Youssef, ein vergnügter Saudi, gabelt mich samt Reservekanister auf.  Begeistert will er mehr erfahren von unserer Tour — schon lange träumt er vom Reisen in fremden Ländern.  Natürlich fährt er mich zur nächsten Zapfsäule und zurück.  Der Dieselmotor unseres Autos springt klaglos an.  Youssef begleitet uns trotzdem zur Tankstelle, um das Vollzutanken zu überwachen.  Er will sicher sein, dass wir keine Probleme mehr haben.  Unser einziger saudischer Kontakt auf der Tour de Force durch das Land ist beeindruckend hilfsbereit:  Er besteht darauf, die Rechnung zu übernehmen und drückt mir noch 50 saudische Rial (etwa zehn Euro) in die Hand.  «Für einen Kaffee», meint er lachend.

Wir finden die Front unseres Wohnmobils vom Sandsturm an manchen Stellen übel zerkratzt, als wir im letzten Abendlicht an der Grenze zu Jordanien ums Auto gehen.  Auch dieses Land ist für uns nur eine Transitstrecke, wir durchqueren es in ein wenigen Stunden.  In Syrien lassen wir uns jedoch ein paar Tage von der wunderbaren Altstadt Damaskus‘ beeindrucken.  In den alten Souks geht es zwar ähnlich emsig zu wie in den Istanbuler Bazaren, doch ist das Geschäftsleben deutlich ursprünglicher.  Ungestörtes Bummeln ist fast überall möglich, die auf westliche Touristen eingestellten Schlepper mit ihren unwiderstehlichen Angeboten nicht benötigter Waren sind erfreulich selten.  Doch auch in Syrien gesteht uns das Transitvisum nur drei Tage Aufenthalt zu.  Ein Touristenvisum zu beantragen, wäre zu zeitaufwändig.

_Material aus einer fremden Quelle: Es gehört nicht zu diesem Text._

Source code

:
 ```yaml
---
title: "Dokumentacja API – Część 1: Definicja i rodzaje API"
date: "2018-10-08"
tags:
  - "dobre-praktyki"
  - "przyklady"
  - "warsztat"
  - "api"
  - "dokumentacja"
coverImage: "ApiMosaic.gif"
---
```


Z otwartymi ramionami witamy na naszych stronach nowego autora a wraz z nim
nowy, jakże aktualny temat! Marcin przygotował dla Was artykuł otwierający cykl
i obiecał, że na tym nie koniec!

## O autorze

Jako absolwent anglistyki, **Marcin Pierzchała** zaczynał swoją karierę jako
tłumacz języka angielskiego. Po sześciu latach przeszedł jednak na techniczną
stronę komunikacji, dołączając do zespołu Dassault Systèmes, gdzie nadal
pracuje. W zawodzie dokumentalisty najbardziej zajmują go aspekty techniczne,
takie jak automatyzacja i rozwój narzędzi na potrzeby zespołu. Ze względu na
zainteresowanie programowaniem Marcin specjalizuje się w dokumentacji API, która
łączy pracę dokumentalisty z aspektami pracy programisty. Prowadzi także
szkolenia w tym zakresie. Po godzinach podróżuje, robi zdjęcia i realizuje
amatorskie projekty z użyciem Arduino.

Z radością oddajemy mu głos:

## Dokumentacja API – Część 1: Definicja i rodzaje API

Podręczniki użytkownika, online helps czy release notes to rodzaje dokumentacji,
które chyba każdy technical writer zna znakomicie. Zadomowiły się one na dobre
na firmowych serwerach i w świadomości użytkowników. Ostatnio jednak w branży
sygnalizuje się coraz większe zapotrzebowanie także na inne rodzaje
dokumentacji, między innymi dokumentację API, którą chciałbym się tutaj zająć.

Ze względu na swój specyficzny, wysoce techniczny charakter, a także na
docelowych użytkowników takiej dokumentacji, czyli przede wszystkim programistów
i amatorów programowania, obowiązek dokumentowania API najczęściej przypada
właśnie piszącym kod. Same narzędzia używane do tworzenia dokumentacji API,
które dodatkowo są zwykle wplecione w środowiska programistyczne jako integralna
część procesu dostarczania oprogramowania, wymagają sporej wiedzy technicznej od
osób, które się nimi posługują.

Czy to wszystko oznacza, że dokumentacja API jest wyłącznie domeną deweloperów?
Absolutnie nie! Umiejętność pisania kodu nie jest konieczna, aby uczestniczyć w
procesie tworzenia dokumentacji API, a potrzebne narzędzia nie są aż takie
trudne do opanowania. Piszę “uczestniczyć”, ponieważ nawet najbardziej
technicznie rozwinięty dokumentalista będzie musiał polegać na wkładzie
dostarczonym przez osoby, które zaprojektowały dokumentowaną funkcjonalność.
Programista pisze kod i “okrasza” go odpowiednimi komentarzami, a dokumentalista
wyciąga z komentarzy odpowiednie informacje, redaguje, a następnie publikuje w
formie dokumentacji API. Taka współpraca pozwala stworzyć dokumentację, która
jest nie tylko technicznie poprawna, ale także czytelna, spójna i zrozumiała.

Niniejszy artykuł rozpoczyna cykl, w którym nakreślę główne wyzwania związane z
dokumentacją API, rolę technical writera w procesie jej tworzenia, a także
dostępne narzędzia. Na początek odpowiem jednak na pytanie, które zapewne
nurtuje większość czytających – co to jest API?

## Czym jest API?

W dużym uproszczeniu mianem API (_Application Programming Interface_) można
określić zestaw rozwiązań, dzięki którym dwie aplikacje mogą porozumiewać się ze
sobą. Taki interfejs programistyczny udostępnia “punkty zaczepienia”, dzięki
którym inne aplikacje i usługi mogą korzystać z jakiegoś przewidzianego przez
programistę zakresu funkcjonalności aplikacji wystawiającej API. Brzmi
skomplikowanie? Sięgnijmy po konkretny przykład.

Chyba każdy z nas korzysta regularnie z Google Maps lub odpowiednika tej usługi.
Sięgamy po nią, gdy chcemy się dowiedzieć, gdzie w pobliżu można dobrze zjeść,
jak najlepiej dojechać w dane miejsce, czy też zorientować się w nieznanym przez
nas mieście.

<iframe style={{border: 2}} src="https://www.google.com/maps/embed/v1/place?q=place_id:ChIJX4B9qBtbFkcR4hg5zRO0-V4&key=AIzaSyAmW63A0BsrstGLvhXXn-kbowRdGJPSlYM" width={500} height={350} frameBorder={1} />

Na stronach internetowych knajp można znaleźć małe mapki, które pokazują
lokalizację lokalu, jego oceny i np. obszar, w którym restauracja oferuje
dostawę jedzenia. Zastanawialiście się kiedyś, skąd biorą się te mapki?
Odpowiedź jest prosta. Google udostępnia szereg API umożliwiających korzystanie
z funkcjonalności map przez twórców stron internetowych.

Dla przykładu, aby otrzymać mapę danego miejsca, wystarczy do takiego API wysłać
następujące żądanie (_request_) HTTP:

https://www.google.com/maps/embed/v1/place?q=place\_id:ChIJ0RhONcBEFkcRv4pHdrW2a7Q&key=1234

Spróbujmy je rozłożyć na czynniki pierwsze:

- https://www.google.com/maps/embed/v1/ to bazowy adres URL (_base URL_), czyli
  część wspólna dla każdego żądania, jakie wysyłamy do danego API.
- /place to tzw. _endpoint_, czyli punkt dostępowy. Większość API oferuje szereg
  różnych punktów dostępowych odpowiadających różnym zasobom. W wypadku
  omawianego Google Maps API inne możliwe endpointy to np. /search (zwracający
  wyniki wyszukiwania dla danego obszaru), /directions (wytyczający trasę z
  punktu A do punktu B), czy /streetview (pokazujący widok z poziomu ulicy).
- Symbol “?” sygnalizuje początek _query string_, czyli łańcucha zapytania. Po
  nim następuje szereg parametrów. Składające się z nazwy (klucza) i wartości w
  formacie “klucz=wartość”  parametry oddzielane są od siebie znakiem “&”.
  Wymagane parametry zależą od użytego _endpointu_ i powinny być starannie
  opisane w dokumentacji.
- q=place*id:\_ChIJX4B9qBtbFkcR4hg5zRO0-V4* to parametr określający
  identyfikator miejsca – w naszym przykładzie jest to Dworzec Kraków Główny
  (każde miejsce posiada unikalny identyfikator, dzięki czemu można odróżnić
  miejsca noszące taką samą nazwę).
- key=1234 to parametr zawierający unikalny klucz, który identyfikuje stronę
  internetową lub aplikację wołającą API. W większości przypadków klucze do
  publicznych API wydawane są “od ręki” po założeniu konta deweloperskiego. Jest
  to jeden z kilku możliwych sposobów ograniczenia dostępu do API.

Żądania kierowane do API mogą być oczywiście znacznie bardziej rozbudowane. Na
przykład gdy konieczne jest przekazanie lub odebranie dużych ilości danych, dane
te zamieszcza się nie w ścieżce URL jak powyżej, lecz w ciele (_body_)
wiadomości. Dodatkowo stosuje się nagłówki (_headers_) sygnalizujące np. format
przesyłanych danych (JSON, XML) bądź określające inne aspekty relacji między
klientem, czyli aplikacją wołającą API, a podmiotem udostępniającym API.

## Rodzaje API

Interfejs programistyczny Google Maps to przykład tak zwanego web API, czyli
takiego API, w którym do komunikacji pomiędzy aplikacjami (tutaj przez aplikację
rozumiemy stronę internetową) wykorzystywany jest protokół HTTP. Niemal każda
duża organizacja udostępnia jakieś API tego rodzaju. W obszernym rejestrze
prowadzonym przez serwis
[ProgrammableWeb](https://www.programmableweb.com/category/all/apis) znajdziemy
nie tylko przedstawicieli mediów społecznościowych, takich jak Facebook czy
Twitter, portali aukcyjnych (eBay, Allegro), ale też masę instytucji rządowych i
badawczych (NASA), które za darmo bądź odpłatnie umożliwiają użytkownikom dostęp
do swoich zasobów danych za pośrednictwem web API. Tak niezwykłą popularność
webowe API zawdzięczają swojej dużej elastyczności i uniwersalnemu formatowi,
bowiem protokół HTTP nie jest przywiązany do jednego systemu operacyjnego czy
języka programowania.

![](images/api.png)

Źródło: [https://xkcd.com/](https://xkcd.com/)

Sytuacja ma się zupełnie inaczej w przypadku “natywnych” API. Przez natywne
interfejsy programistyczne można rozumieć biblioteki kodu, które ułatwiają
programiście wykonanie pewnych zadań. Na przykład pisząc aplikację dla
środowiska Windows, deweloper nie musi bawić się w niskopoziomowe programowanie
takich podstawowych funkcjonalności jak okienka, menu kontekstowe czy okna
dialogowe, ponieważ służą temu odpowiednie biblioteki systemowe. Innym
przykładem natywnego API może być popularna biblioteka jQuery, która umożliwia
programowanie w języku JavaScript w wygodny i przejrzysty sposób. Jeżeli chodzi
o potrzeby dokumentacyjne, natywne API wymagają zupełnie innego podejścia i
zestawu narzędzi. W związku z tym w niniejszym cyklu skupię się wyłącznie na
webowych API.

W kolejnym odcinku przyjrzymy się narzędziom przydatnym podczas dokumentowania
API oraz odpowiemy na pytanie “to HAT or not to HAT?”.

So fahren wir bald in die Türkei ein — und es ist fast schon wie ein Ankommen in unserer Welt.  Die Grenzkontrolle ist überwiegend erträglich, Ortschaften und Menschen orientieren sich auch hier im asiatischen Teil des Landes an europäischer Kultur:  Es geht recht westlich zu.

Daheim angekommen lesen wir wieder Zeitungen und sehen Nachrichten.  Frau Merkel besucht gerade Ankara und Istanbul.  Ihre Unsicherheit vor der islamischen Welt ist greifbar.  Die Türkei möchte gerne der EU beitreten, doch unsere Kanzlerin möchte das verhindern.  Mit der Idee einer «privilegierten Partnerschaft» wird sie jedoch weder die Herzen der Türken gewinnen, noch das Land zwischen den Kontinenten enger an Europa binden.  Statt staatsfraulicher Kurzbesuche empfehle ich ihr eine langsame Reise zu den Menschen.  Gerne leihe ich ihr und ihrem Mann ein Wohnmobil.